Prompt
Give back exactly the lines of the entries below from the line with "Are you looking" to the line with "Palo Alto Networks offers", inclusive, and only those.

Segment Start: Given records

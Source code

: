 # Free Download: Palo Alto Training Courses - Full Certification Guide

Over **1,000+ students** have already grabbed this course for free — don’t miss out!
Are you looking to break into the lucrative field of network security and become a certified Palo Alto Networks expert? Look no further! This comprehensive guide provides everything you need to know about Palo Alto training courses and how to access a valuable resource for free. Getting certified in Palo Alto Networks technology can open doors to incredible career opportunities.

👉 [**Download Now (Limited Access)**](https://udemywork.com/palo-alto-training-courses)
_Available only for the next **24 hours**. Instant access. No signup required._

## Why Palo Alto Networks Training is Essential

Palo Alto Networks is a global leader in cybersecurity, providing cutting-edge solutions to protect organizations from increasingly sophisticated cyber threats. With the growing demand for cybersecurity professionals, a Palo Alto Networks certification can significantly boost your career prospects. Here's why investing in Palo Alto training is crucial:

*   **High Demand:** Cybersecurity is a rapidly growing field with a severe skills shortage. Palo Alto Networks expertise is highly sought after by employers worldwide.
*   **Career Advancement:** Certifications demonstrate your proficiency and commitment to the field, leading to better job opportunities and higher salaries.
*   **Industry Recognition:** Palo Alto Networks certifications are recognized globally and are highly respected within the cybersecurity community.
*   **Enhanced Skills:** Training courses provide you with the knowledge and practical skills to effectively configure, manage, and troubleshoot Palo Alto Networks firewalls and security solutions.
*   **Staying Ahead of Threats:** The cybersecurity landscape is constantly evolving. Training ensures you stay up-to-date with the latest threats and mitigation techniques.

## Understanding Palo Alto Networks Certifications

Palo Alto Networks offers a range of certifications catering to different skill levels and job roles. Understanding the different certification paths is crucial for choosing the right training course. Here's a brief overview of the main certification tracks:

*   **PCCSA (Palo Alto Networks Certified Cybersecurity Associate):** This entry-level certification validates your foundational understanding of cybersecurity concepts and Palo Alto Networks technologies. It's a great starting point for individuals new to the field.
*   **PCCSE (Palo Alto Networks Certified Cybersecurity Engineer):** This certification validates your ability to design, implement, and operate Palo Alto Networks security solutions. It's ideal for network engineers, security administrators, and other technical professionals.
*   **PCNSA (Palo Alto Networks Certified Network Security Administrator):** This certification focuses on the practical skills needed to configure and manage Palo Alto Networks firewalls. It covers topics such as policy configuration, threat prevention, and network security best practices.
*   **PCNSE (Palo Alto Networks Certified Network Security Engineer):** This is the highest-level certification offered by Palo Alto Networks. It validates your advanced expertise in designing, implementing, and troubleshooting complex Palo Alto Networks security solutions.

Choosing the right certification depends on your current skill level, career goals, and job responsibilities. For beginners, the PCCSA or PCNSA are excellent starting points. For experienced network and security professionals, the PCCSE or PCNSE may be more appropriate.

Segment End: Given records

Your solution
Are you looking to break into the lucrative field of network security and become a certified Palo Alto Networks expert? Look no further! This comprehensive guide provides everything you need to know about Palo Alto training courses and how to access a valuable resource for free. Getting certified in Palo Alto Networks technology can open doors to incredible career opportunities.

👉 [**Download Now (Limited Access)**](https://udemywork.com/palo-alto-training-courses)
_Available only for the next **24 hours**. Instant access. No signup required._

## Why Palo Alto Networks Training is Essential

Palo Alto Networks is a global leader in cybersecurity, providing cutting-edge solutions to protect organizations from increasingly sophisticated cyber threats. With the growing demand for cybersecurity professionals, a Palo Alto Networks certification can significantly boost your career prospects. Here's why investing in Palo Alto training is crucial:

*   **High Demand:** Cybersecurity is a rapidly growing field with a severe skills shortage. Palo Alto Networks expertise is highly sought after by employers worldwide.
*   **Career Advancement:** Certifications demonstrate your proficiency and commitment to the field, leading to better job opportunities and higher salaries.
*   **Industry Recognition:** Palo Alto Networks certifications are recognized globally and are highly respected within the cybersecurity community.
*   **Enhanced Skills:** Training courses provide you with the knowledge and practical skills to effectively configure, manage, and troubleshoot Palo Alto Networks firewalls and security solutions.
*   **Staying Ahead of Threats:** The cybersecurity landscape is constantly evolving. Training ensures you stay up-to-date with the latest threats and mitigation techniques.

## Understanding Palo Alto Networks Certifications

Palo Alto Networks offers a range of certifications catering to different skill levels and job roles. Understanding the different certification paths is crucial for choosing the right training course. Here's a brief overview of the main certification tracks:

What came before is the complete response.